Every office has at least one office pest. Here's RedEye's list of some of the worst offenders.

  • The Borrower: Always takes things from your desk, and you never see them again.
  • The Groper: Always finds a way to put a hand on your shoulder or brush against you in meetings.
  • The Close-talker: If she gets any closer you'd be making out.
  • The Fridge Foe: Better put a lock on that sandwich or else he'll steal it.
  • The Loud Speaker: Hasn't mastered the "inside voice" and talks so loud on the phone that you, too, have to live through all his personal and professional drama.
  • The Slow Joe: Takes an hour to explain something that should take a minute.
  • The Nervous Nelly: Twists her hair into dreadlocks, incessantly clicks her pen or constantly cracks her knuckles.
  • The Pontificator: Nothing's a simple "yes" or "no."
  • The Noisemaker: Whistling, tapping, sneezing, humming or performing some awful impression at all times.
  • The Copier: Don't worry about missing the latest hip catchphrase, you'll hear it every time you run into him, usually accompanied by the ol' finger pistols.
  • The Fish: Gives you the hated Limp Handshake and has the personality to match.
  • The Know It All: Puts in his 2 cents in all conversations, even if he's not involved. And he's always right, or else he'll keep talking. So, just agree with him.
  • The Whiner: Spends the entire shift complaining—about co-workers, workload, management, corporate policies. Yet he's worked there for years and probably will never, ever leave.
  • The Gossip: Always fanning the flames of office politics. Usually knows the latest scoop—but if not, makes it up
  • The Breather: Has perpetual bad breath and needs a mint especially after 2 p.m.
  • The Pre-Divorcee: Has daily fights on phone, for all to hear, about the messy divorce he or she is going through.
  • Click here for the full list.

    One More Reason Why Soccer is Inferior

    For all of the problems that US sports leagues have this is something that we gave up last century.

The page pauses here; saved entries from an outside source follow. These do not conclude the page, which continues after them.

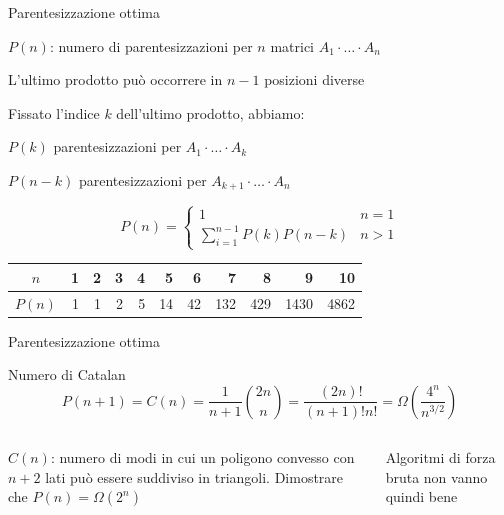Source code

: \begin{frame}{Parentesizzazione ottima}
\BIL
\item $P(n)$: numero di parentesizzazioni per $n$ matrici $A_1 \cdot \ldots \cdot A_n$
\item L'ultimo prodotto può occorrere in $n-1$ posizioni diverse
\item Fissato l'indice $k$ dell'ultimo prodotto, abbiamo:
\BI
\item $P(k)$ parentesizzazioni per $A_1 \cdot \ldots \cdot A_k$
\item $P(n-k)$ parentesizzazioni per $A_{k+1} \cdot \ldots \cdot A_n$
\EI
\EIL

\[
  P(n) = \begin{cases}
    1 & n = 1 \\
    \sum_{i=1}^{n-1} P(k)P(n-k) & n>1
    \end{cases}
\]

\smallskip
\begin{center}
\begin{tabular}{|c|r|r|r|r|r|r|r|r|r|r|}
\hline
$n$ & \phantom{00}1 & \phantom{00}2 & \phantom{00}3 & \phantom{00}4 & \phantom{00}5 & \phantom{00}6 & \phantom{00}7 & \phantom{00}8 & \phantom{00}9 & \phantom{0}10 \\\hline
$P(n)$ & 1 & 1 & 2 & 5 & 14 & 42 & 132 & 429 & 1430 & 4862 \\\hline
\end{tabular}
\end{center}
\end{frame}

\begin{frame}{Parentesizzazione ottima}

\vspace{-6pt}
\begin{block}{Numero di Catalan}
\[
P(n+1) = C(n) = \frac{1}{n+1} {2n\choose n} = \frac{(2n)!}{(n+1)!n!} = \Omega\left(\frac{4^n}{n^{3/2}}\right)
\]
\end{block}

\begin{columns}[T]
$C(n)$: numero di modi in cui un poligono convesso con $n+2$ lati può essere suddiviso in triangoli.
Dimostrare che $P(n) = \Omega(2^n)$

\bigskip
{}
Algoritmi di forza bruta non vanno quindi bene
\end{columns}

\end{frame}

    "ZURICH, July 21 (Reuters) - Players who make racist remarks face a five-match ban while those found guilty of diving will miss at least two games under new rules announced by European soccer's governing body on Monday.

    UEFA's package of measures raises the mandatory three-match ban by two extra games for any player "who insults the human dignity of a person or group of persons, by whatever means, including grounds of colour, race, religion or ethnic origin".

    Clubs whose fans engage in racist or discriminatory conduct will receive a minimum fine of 19,000 euros ($24,230). For more serious breaches, UEFA said on its Web site that it may hand down punishments such as playing games behind closed doors.

    The governing body also said any extremist ideological propaganda is banned and could lead to the awarding matches by default, deducting points or disqualification from competitions.

    Those running the beautiful game have become increasingly worried about racism within the sport with FIFA, the world governing body, warning that national associations who fail to impose tough new rules on racism face suspension.

    RACIAL TAUNTS

    During the World Cup, French players alleged that they were racially taunted by Spanish fans and last year Real Zaragoza and Racing Santander fans racially abused Barcelona forward Samuel Eto'o during league matches and were subsequently fined.

    Rangers were also fined by UEFA for sectarian chants by their fans at a Champions League tie with Villarreal last year."



    Bras That Do Tricks

    You can blame this post on Attila. In truth I am not quite sure what the meaning is but like a good adolescent I saw the picture and started giggling.